As demonstrated in the diagram below, an index type in Milvus consists of three core components, namely data structure, quantization, and refiner. Quantization and refiner are optional, but are widely used because of a significant gains-better-than-costs balance.

Vector Index Anatomy

During index creation, Milvus combines the chosen data structure and quantization method to determine an optimal expansion rate. At query time, the system retrieves topK × expansion rate candidate vectors, applies the refiner to recalculate distances with higher precision, and finally returns the most accurate topK results. This hybrid approach balances speed and accuracy by restricting resource-intensive refinement to a filtered subset of candidates.

Data structure

The data structure forms the foundational layer of the index. Common types include:

Inverted File (IVF)

IVF-series index types allow Milvus to cluster vectors into buckets through centroid-based partitioning. It is generally safe to assume that all vectors in a bucket are likely to be close to the query vector if the bucket centroid is close to the query vector. Based on this premise, Milvus scans only the vector embeddings in those buckets where the centroids are near the query vector, rather than examining the entire dataset. This strategy reduces computational costs while maintaining acceptable accuracy.

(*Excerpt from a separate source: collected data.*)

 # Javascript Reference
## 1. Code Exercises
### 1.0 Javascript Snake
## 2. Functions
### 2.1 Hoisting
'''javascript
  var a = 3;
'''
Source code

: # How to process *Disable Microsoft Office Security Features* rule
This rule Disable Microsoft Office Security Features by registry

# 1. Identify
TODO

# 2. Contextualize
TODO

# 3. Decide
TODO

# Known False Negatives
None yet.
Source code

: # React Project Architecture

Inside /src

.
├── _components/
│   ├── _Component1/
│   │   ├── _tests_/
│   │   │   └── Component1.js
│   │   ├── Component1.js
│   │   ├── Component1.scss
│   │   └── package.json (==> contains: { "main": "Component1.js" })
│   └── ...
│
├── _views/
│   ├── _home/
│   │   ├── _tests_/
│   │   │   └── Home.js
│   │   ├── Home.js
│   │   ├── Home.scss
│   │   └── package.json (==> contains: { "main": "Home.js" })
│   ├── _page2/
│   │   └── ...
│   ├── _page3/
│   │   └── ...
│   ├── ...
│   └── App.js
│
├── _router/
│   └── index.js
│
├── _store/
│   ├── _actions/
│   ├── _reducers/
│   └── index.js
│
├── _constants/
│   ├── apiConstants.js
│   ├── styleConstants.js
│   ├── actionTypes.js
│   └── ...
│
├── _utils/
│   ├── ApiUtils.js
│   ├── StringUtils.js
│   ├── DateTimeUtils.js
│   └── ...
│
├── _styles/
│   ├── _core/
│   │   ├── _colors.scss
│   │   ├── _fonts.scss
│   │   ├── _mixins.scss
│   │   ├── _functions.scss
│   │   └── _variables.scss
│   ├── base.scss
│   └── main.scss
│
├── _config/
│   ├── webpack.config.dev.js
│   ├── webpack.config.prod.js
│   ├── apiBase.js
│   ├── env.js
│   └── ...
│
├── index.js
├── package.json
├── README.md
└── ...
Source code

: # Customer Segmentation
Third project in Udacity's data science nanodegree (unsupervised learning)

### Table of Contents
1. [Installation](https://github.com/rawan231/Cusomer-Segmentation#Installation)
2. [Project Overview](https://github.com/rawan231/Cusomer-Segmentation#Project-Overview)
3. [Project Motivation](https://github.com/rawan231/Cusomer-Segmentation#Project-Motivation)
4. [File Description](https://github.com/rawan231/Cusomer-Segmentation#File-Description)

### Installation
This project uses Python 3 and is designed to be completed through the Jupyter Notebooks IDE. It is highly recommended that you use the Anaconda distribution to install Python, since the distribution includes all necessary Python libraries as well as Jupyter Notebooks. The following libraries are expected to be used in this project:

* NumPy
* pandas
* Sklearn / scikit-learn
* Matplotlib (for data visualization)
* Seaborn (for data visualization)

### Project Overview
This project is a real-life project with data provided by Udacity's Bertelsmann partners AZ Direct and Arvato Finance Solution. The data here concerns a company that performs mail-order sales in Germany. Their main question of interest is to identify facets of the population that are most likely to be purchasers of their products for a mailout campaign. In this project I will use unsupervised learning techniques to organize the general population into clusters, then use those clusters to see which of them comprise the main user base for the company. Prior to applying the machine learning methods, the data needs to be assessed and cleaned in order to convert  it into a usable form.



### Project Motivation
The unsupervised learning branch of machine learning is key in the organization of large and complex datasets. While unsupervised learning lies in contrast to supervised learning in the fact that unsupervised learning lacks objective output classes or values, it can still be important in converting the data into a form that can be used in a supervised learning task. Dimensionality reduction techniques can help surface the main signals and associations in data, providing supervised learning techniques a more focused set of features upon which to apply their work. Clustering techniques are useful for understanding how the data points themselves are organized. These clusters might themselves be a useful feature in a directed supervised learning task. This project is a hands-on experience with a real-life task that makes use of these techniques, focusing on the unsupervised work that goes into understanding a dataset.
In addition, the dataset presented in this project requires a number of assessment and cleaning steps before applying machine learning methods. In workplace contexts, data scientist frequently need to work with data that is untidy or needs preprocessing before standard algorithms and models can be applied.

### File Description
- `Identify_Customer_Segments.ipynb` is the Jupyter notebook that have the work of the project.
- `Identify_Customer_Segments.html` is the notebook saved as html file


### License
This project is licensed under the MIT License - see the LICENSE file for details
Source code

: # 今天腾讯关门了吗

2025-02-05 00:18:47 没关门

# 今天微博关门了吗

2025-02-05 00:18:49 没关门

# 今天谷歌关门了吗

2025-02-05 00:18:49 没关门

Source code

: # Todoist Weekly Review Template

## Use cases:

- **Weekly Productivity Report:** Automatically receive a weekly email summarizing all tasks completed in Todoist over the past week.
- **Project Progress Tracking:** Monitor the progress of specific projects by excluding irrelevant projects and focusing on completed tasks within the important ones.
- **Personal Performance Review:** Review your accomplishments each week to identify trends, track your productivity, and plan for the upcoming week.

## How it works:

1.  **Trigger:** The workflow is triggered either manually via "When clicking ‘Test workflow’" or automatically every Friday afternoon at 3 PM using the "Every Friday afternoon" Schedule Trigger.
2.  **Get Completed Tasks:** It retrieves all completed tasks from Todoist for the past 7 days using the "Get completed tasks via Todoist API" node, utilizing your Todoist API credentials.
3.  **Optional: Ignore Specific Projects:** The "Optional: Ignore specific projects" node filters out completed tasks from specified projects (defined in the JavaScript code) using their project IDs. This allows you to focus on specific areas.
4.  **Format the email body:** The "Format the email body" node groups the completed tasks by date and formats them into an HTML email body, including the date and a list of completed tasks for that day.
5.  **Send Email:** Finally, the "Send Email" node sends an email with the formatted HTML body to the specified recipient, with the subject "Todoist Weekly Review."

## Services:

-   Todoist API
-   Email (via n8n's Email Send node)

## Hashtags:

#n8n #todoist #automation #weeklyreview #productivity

This type of index data structure is ideal for large-scale datasets requiring fast throughput.
Graph-based structure

A graph-based data structure for vector search, such as Hierarchical Navigable Small World (HNSW), constructs a layered graph where each vector connects to its nearest neighbors. Queries navigate this hierarchy, starting from coarse upper layers and switching through lower layers, enabling efficient logarithmic-time search complexity.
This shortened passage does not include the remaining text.